What the NCIS File Says
The master of USNS Kanawha reported that a person had been discovered peering through bent door louvers into two crew members' staterooms while the ship was underway.
The NCIS executive summary says the person later admitted peering into five crew members' rooms while they were undressed, videotaping one person, attempting to photograph others, and damaging door louvers during a three-year tenure aboard the ship.
Investigators first accessed the ship at Augusta Bay, Italy, photographed 23 damaged stateroom doors, seized electronic media and a phone, and sent the devices for forensic analysis by the Defense Computer Forensic Laboratory.
The forensic review found video and image files that appeared to feature as many as four victims taken covertly.
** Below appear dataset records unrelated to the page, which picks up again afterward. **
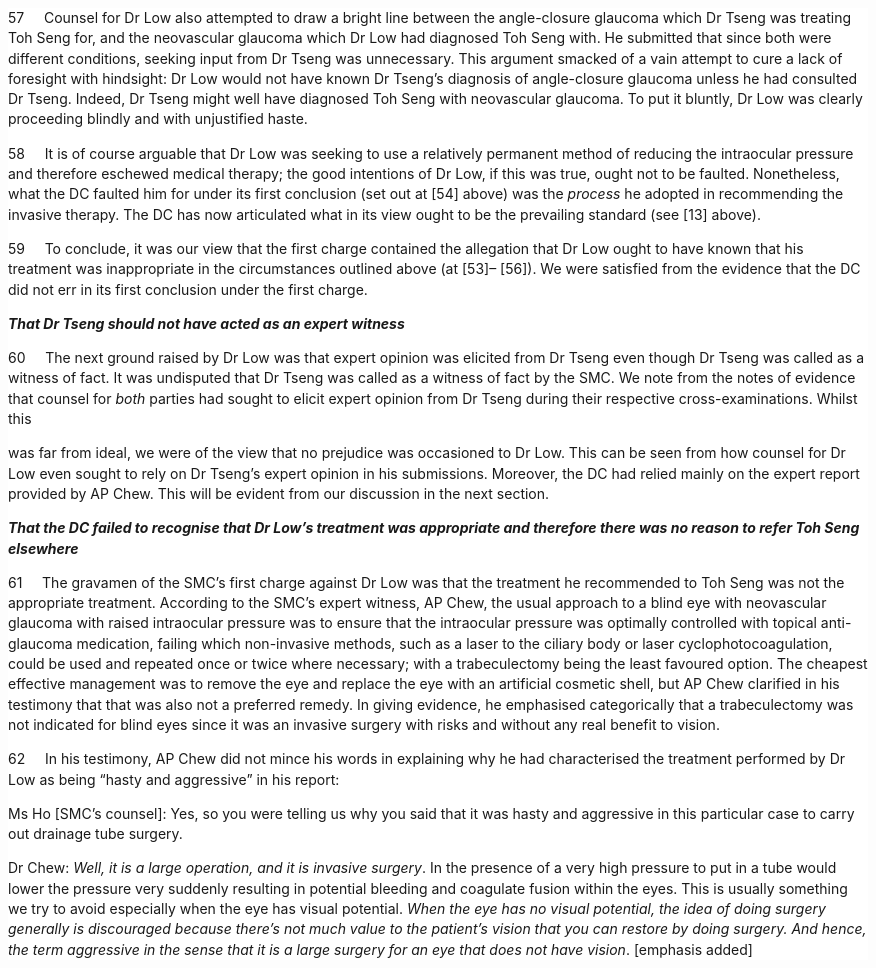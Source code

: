 57     Counsel for Dr Low also attempted to draw a bright line between the angle-closure glaucoma which Dr Tseng was treating Toh Seng for, and the neovascular glaucoma which Dr Low had diagnosed Toh Seng with. He submitted that since both were different conditions, seeking input from Dr Tseng was unnecessary. This argument smacked of a vain attempt to cure a lack of foresight with hindsight: Dr Low would not have known Dr Tseng’s diagnosis of angle-closure glaucoma unless he had consulted Dr Tseng. Indeed, Dr Tseng might well have diagnosed Toh Seng with neovascular glaucoma. To put it bluntly, Dr Low was clearly proceeding blindly and with unjustified haste. 

58     It is of course arguable that Dr Low was seeking to use a relatively permanent method of reducing the intraocular pressure and therefore eschewed medical therapy; the good intentions of Dr Low, if this was true, ought not to be faulted. Nonetheless, what the DC faulted him for under its first conclusion (set out at [54] above) was the _process_ he adopted in recommending the invasive therapy. The DC has now articulated what in its view ought to be the prevailing standard (see [13] above). 

59     To conclude, it was our view that the first charge contained the allegation that Dr Low ought to have known that his treatment was inappropriate in the circumstances outlined above (at [53]– [56]). We were satisfied from the evidence that the DC did not err in its first conclusion under the first charge. 

**_That Dr Tseng should not have acted as an expert witness_** 

60     The next ground raised by Dr Low was that expert opinion was elicited from Dr Tseng even though Dr Tseng was called as a witness of fact. It was undisputed that Dr Tseng was called as a witness of fact by the SMC. We note from the notes of evidence that counsel for _both_ parties had sought to elicit expert opinion from Dr Tseng during their respective cross-examinations. Whilst this 


was far from ideal, we were of the view that no prejudice was occasioned to Dr Low. This can be seen from how counsel for Dr Low even sought to rely on Dr Tseng’s expert opinion in his submissions. Moreover, the DC had relied mainly on the expert report provided by AP Chew. This will be evident from our discussion in the next section. 

**_That the DC failed to recognise that Dr Low’s treatment was appropriate and therefore there was no reason to refer Toh Seng elsewhere_** 

61     The gravamen of the SMC’s first charge against Dr Low was that the treatment he recommended to Toh Seng was not the appropriate treatment. According to the SMC’s expert witness, AP Chew, the usual approach to a blind eye with neovascular glaucoma with raised intraocular pressure was to ensure that the intraocular pressure was optimally controlled with topical anti-glaucoma medication, failing which non-invasive methods, such as a laser to the ciliary body or laser cyclophotocoagulation, could be used and repeated once or twice where necessary; with a trabeculectomy being the least favoured option. The cheapest effective management was to remove the eye and replace the eye with an artificial cosmetic shell, but AP Chew clarified in his testimony that that was also not a preferred remedy. In giving evidence, he emphasised categorically that a trabeculectomy was not indicated for blind eyes since it was an invasive surgery with risks and without any real benefit to vision. 

62     In his testimony, AP Chew did not mince his words in explaining why he had characterised the treatment performed by Dr Low as being “hasty and aggressive” in his report: 

Ms Ho [SMC’s counsel]: Yes, so you were telling us why you said that it was hasty and aggressive in this particular case to carry out drainage tube surgery. 

Dr Chew: _Well, it is a large operation, and it is invasive surgery_. In the presence of a very high pressure to put in a tube would lower the pressure very suddenly resulting in potential bleeding and coagulate fusion within the eyes. This is usually something we try to avoid especially when the eye has visual potential. _When the eye has no visual potential, the idea of doing surgery generally is discouraged because there’s not much value to the patient’s vision that you can restore by doing surgery. And hence, the term aggressive in the sense that it is a large surgery for an eye that does not have vision_. [emphasis added]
One person identified herself in four photographs and two video files extracted from the electronic media.
The case ultimately resulted in a guilty plea to video voyeurism under federal law and a sentence of three years of probation, a curfew for the first six months, and continued counseling.
Case Timeline
The master of USNS Kanawha reported the peering-through-door-louvers incident to NCIS.
NCIS first gained physical access to the ship at Augusta Bay, Italy.
The accused was arrested.
The accused pleaded guilty to video voyeurism.
Sentencing was imposed.
Why This Record Matters
- The file shows a multi-year shipboard privacy and sexual misconduct case, not a thin allegation record.
- The case highlights why shipboard living spaces create distinctive vulnerability: the misconduct allegedly exploited private staterooms while the vessel was underway.
- The extracted file is a closing summary that references many interim reports and exhibits not included in the readable transcript.